Source texts of formatted documents:
BEGIN
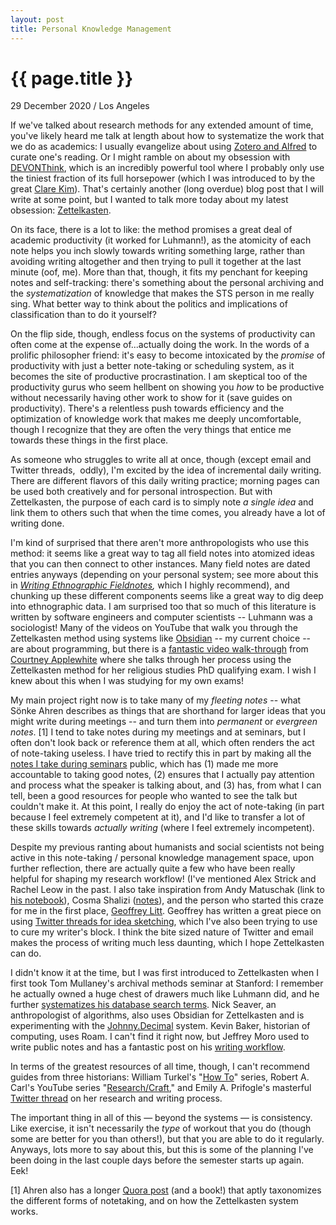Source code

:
 ```yaml
---
layout: post
title: Personal Knowledge Management
---
```


{{ page.title }}
================

<p class="meta">29 December 2020 / Los Angeles</p>

If we've talked about research methods for any extended amount of time, you've likely heard me talk at length about how to systematize the work that we do as academics: I usually evangelize about using [Zotero and Alfred](https://crystaljjlee.blogspot.com/search/label/research%20workflow) to curate one's reading. Or I might ramble on about my obsession with [DEVONThink](https://www.devontechnologies.com/apps/devonthink), which is an incredibly powerful tool where I probably only use the tiniest fraction of its full horsepower (which I was introduced to by the great [Clare Kim](https://iph.wustl.edu/people/clare-kim)). That's certainly another (long overdue) blog post that I will write at some point, but I wanted to talk more today about my latest obsession: [Zettelkasten](https://en.wikipedia.org/wiki/Zettelkasten). 

On its face, there is a lot to like: the method promises a great deal of academic productivity (it worked for Luhmann!), as the atomicity of each note helps you inch slowly towards writing something large, rather than avoiding writing altogether and then trying to pull it together at the last minute (oof, me). More than that, though, it fits my penchant for keeping notes and self-tracking: there's something about the personal archiving and the _systematization_ of knowledge that makes the STS person in me really sing. What better way to think about the politics and implications of classification than to do it yourself? 

On the flip side, though, endless focus on the systems of productivity can often come at the expense of...actually doing the work. In the words of a prolific philosopher friend: it's easy to become intoxicated by the _promise_ of productivity with just a better note-taking or scheduling system, as it becomes the site of productive procrastination. I am skeptical too of the productivity gurus who seem hellbent on showing you _how_ to be productive without necessarily having other work to show for it (save guides on productivity). There's a relentless push towards efficiency and the optimization of knowledge work that makes me deeply uncomfortable, though I recognize that they are often the very things that entice me towards these things in the first place. 

As someone who struggles to write all at once, though (except email and Twitter threads,  oddly), I'm excited by the idea of incremental daily writing. There are different flavors of this daily writing practice; morning pages can be used both creatively and for personal introspection. But with Zettelkasten, the purpose of each card is to simply note _a single idea_ and link them to others such that when the time comes, you already have a lot of writing done. 

I'm kind of surprised that there aren't more anthropologists who use this method: it seems like a great way to tag all field notes into atomized ideas that you can then connect to other instances. Many field notes are dated entries anyways (depending on your personal system; see more about this in _[Writing Ethnographic Fieldnotes](https://press.uchicago.edu/ucp/books/book/chicago/W/bo12182616.html),_ which I highly recommend), and chunking up these different components seems like a great way to dig deep into ethnographic data. I am surprised too that so much of this literature is written by software engineers and computer scientists -- Luhmann was a sociologist! Many of the videos on YouTube that walk you through the Zettelkasten method using systems like [Obsidian](https://obsidian.md/) \-- my current choice -- are about programming, but there is a [fantastic video walk-through](https://www.youtube.com/watch?v=txsScSC53-8&ab_channel=KeepProductive) from [Courtney Applewhite](https://www.religion.ucsb.edu/people/student/courtney-applewhite/) where she talks through her process using the Zettelkasten method for her religious studies PhD qualifying exam. I wish I knew about this when I was studying for my own exams! 

My main project right now is to take many of my _fleeting notes_ -- what Sönke Ahren describes as things that are shorthand for larger ideas that you might write during meetings -- and turn them into _permanent_ or _evergreen notes_. \[1\] I tend to take notes during my meetings and at seminars, but I often don't look back or reference them at all, which often renders the act of note-taking useless. I have tried to rectify this in part by making all the [notes I take during seminars](https://docs.google.com/document/d/11UP2DG0tbb8KwMe1V9thxey0iIVP3sO2HYZcbFEsGIo/edit) public, which has (1) made me more accountable to taking good notes, (2) ensures that I actually pay attention and process what the speaker is talking about, and (3) has, from what I can tell, been a good resources for people who wanted to see the talk but couldn't make it. At this point, I really do enjoy the act of note-taking (in part because I feel extremely competent at it), and I'd like to transfer a lot of these skills towards _actually writing_ (where I feel extremely incompetent). 

Despite my previous ranting about humanists and social scientists not being active in this note-taking / personal knowledge management space, upon further reflection, there are actually quite a few who have been really helpful for shaping my research workflow! (I've mentioned Alex Strick and Rachel Leow in the past. I also take inspiration from Andy Matuschak (link to [his notebook](https://notes.andymatuschak.org/z7kEFe6NfUSgtaDuUjST1oczKKzQQeQWk4Dbc)), Cosma Shalizi ([notes](http://bactra.org/notebooks/)), and the person who started this craze for me in the first place, [Geoffrey Litt](https://www.geoffreylitt.com/). Geoffrey has written a great piece on using [Twitter threads for idea sketching](https://www.geoffreylitt.com/2020/09/21/twitter-and-media-for-sketching.html), which I've also been trying to use to cure my writer's block. I think the bite sized nature of Twitter and email makes the process of writing much less daunting, which I hope Zettelkasten can do.  

I didn't know it at the time, but I was first introduced to Zettelkasten when I first took Tom Mullaney's archival methods seminar at Stanford: I remember he actually owned a huge chest of drawers much like Luhmann did, and he further [systematizes his database search terms](https://youtu.be/mfRDqQL7PP4). Nick Seaver, an anthropologist of algorithms, also uses Obsidian for Zettelkasten and is experimenting with the [Johnny.Decimal](https://johnnydecimal.com/) system. Kevin Baker, historian of computing, uses Roam. I can't find it right now, but Jeffrey Moro used to write public notes and has a fantastic post on his [writing workflow](https://jeffreymoro.com/blog/2020-09-21-how-i-write/). 

In terms of the greatest resources of all time, though, I can't recommend guides from three historians: William Turkel's "[How To](https://williamjturkel.net/how-to/)" series, Robert A. Carl's YouTube series "[Research/Craft](https://www.youtube.com/playlist?list=PLInjTK7TLuVftmQALN80fAfAsEGTh5LFg)," and Emily A. Prifogle's masterful [Twitter thread](https://twitter.com/EmilyAPrifogle/status/1093516265833025537?s=20) on her research and writing process. 

The important thing in all of this — beyond the systems — is consistency. Like exercise, it isn't necessarily the _type_ of workout that you do (though some are better for you than others!), but that you are able to do it regularly. Anyways, lots more to say about this, but this is some of the planning I've been doing in the last couple days before the semester starts up again. Eek! 

\[1\] Ahren also has a longer [Quora post](https://www.quora.com/What-is-the-best-way-to-take-notes/answer/S%C3%B6nke-Ahrens?ch=10&share=e1efd8f9&srid=uJBsW) (and a book!) that aptly taxonomizes the different forms of notetaking, and on how the Zettelkasten system works.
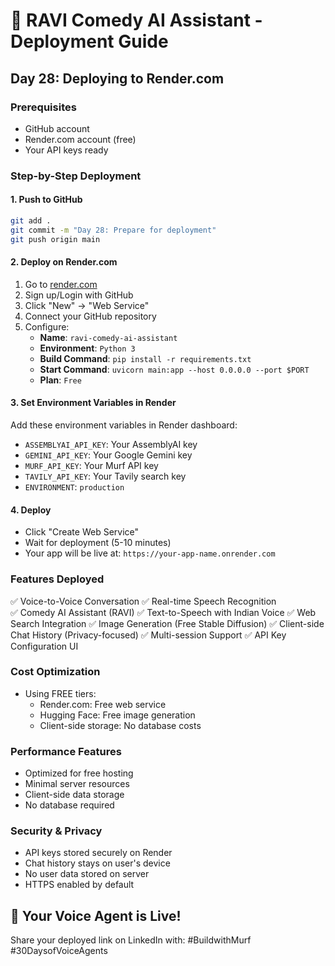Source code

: # 🚀 RAVI Comedy AI Assistant - Deployment Guide

## Day 28: Deploying to Render.com

### Prerequisites
- GitHub account
- Render.com account (free)
- Your API keys ready

### Step-by-Step Deployment

#### 1. Push to GitHub
```bash
git add .
git commit -m "Day 28: Prepare for deployment"
git push origin main
```

#### 2. Deploy on Render.com
1. Go to [render.com](https://render.com)
2. Sign up/Login with GitHub
3. Click "New" → "Web Service"
4. Connect your GitHub repository
5. Configure:
   - **Name**: `ravi-comedy-ai-assistant`
   - **Environment**: `Python 3`
   - **Build Command**: `pip install -r requirements.txt`
   - **Start Command**: `uvicorn main:app --host 0.0.0.0 --port $PORT`
   - **Plan**: `Free`

#### 3. Set Environment Variables in Render
Add these environment variables in Render dashboard:
- `ASSEMBLYAI_API_KEY`: Your AssemblyAI key
- `GEMINI_API_KEY`: Your Google Gemini key  
- `MURF_API_KEY`: Your Murf API key
- `TAVILY_API_KEY`: Your Tavily search key
- `ENVIRONMENT`: `production`

#### 4. Deploy
- Click "Create Web Service"
- Wait for deployment (5-10 minutes)
- Your app will be live at: `https://your-app-name.onrender.com`

### Features Deployed
✅ Voice-to-Voice Conversation
✅ Real-time Speech Recognition  
✅ Comedy AI Assistant (RAVI)
✅ Text-to-Speech with Indian Voice
✅ Web Search Integration
✅ Image Generation (Free Stable Diffusion)
✅ Client-side Chat History (Privacy-focused)
✅ Multi-session Support
✅ API Key Configuration UI

### Cost Optimization
- Using FREE tiers:
  - Render.com: Free web service
  - Hugging Face: Free image generation
  - Client-side storage: No database costs
  
### Performance Features
- Optimized for free hosting
- Minimal server resources
- Client-side data storage
- No database required

### Security & Privacy
- API keys stored securely on Render
- Chat history stays on user's device
- No user data stored on server
- HTTPS enabled by default

## 🎉 Your Voice Agent is Live!

Share your deployed link on LinkedIn with:
#BuildwithMurf #30DaysofVoiceAgents
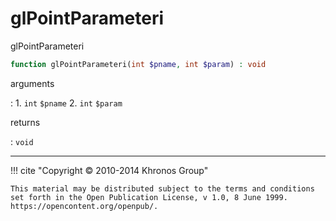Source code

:# glPointParameteri
glPointParameteri

```php
function glPointParameteri(int $pname, int $param) : void
```

arguments

:    1. `int` `$pname` 
    2. `int` `$param` 

returns

:    `void` 

---
     

!!! cite "Copyright © 2010-2014 Khronos Group"

    This material may be distributed subject to the terms and conditions set forth in the Open Publication License, v 1.0, 8 June 1999. https://opencontent.org/openpub/.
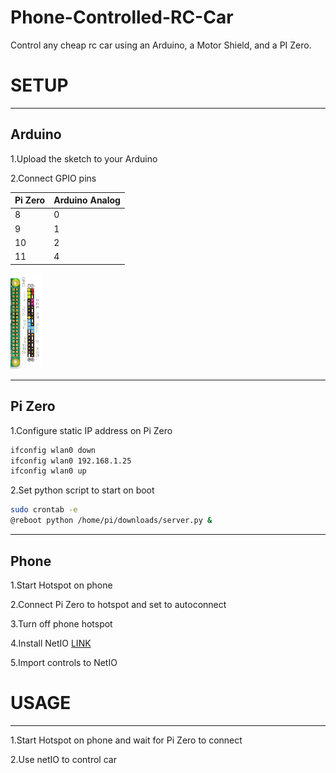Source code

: # Phone-Controlled-RC-Car


Control any cheap rc car using an Arduino, a Motor Shield, and a PI Zero.


# SETUP

  -----
  Arduino
   -----
  1.Upload the sketch to your Arduino

  2.Connect GPIO pins


  Pi Zero   | Arduino Analog 
  ---|---
    8     |       0
    9      |      1
    10    |       2
    11      |      4

<img src="https://github.com/jdial1/Phone-Controlled-RC-Car/blob/master/Pi-Zero-GPIO-PINOUT.PNG" Width=10%></img>

-----
 Pi Zero
 -----
 
  1.Configure static IP address on Pi Zero
  ```bash
  ifconfig wlan0 down
  ifconfig wlan0 192.168.1.25
  ifconfig wlan0 up
  ```
  
  
  2.Set python script to start on boot
  
  ```bash
  sudo crontab -e
  @reboot python /home/pi/downloads/server.py &
  ```

 -----
  Phone
  -----
  1.Start Hotspot on phone

  2.Connect Pi Zero to hotspot and set to autoconnect

  3.Turn off phone hotspot

  4.Install NetIO <a href="https://play.google.com/store/apps/details?id=com.luvago.netio&hl=en">LINK</a>

  5.Import controls to NetIO



# USAGE
------------------------
  1.Start Hotspot on phone and wait for Pi Zero to connect

  2.Use netIO to control car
END
■ WHAT IS REQUIRED:
Every line that holds the word "Controlled" should be copied from the records.

■ RESPONSE AREA:
: # Phone-Controlled-RC-Car
<img src="https://github.com/jdial1/Phone-Controlled-RC-Car/blob/master/Pi-Zero-GPIO-PINOUT.PNG" Width=10%></img>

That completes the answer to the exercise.